When your flash is on a bracket you would need to trigger it and you can do so with a sync cable, a TTL cable or (if your flash supports it) trigger it wirelessly. And before the comments start poring about this, we know that the lens cap is on, this is just for illustration)
Materials
- 3 ft x 1” or ¾” PVC pipe
- 1 x 45-degree elbow
- 2-3 x 90-degree elbows
- 1 x Cross and/or 1 T
- 1 x end cap
- 1 x flash adapter
- 1 x ½” x ¼” screw
- 1 x 1” screw for camera plate
Tools
- Small saw (table, hand, hack, miter box, etc.)
- Screwdriver
- Drill with bits
Instructions
The first thing that we build will be the camera plate – this part will attach to the bottom of the camera (kinda like a tripod plate).
Start by cutting off a 9 inch section of the PVC pipe. Having a piece longer than you need will allow for cutting at either end and adjusting to you desires.
Mark the pipe with magic marker at six inches.
By far the most difficult part is cutting off the top 1/3 of the nine-inch section back to the 6 inch mark. Those 6 inches of sawed pipe will act as a camera bed – the camera will rest on and be screwed to the level six-inch section.
I used a saber saw on a table utilizing the table fence and guard. The guard should be used when sawing the piece.
I used the 45-degree elbow because my shoulders are broad and my joints old. This allows me to have the handle farther away from the camera and forward of the camera. If you do not need this adaptation then use only the 90-degree joint to the left of the nine-inch PVC piece.
Drill appropriate holes in the nine-inch piece to screw the camera to the handle.
A piece of rubber mat or kitchen scrub pad will serve as a pad between the camera and nine inch PVC.

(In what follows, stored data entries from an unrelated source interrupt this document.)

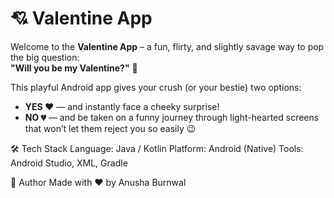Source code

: # 💘 Valentine App

Welcome to the **Valentine App** – a fun, flirty, and slightly savage way to pop the big question:  
**"Will you be my Valentine?"** 💌

This playful Android app gives your crush (or your bestie) two options:
- **YES ❤️** — and instantly face a cheeky surprise!
- **NO 💔** — and be taken on a funny journey through light-hearted screens that won’t let them reject you so easily 😉


🛠️ Tech Stack
Language: Java / Kotlin
Platform: Android (Native)
Tools: Android Studio, XML, Gradle


🙌 Author
Made with ❤️ by Anusha Burnwal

Drill a hole in the end cap and screw the flash adapter to the end cap.
From that point on it is cut and slip into place. The configurations are endless.
This configuration allows for the camera to be in the right hand and the flash a foot to the left and above the lens. This is the configuration I use almost exclusively. It will negate the probability of having flat images.
This configuration allows for getting the camera and flash closer. You only need to move the short PVC piece and the end cap.
This configuration allows for the camera to be on a vertical grip by only moving the end cap from the left to the right of the T or Cross.
It is very easy to attach the vertical grip to the camera and then back onto the flash bracket.
If you want the flash to be more elevated, simply put in a connector and a piece of PVC pipe.
A short piece of PVC pipe and a connector can be used at any point to change the configuration.
And Then Some…
You can use connectors and PVC pieces to add height or distance in any direction at any time.
You can shorten each piece by simply sawing short pieces off until it fits you.
After you find your comfort zone, either glue or peg the pieces into place to avoid the camera slipping out onto the ground.
You can then paint your bracket to match your camera or your eyes or your truck.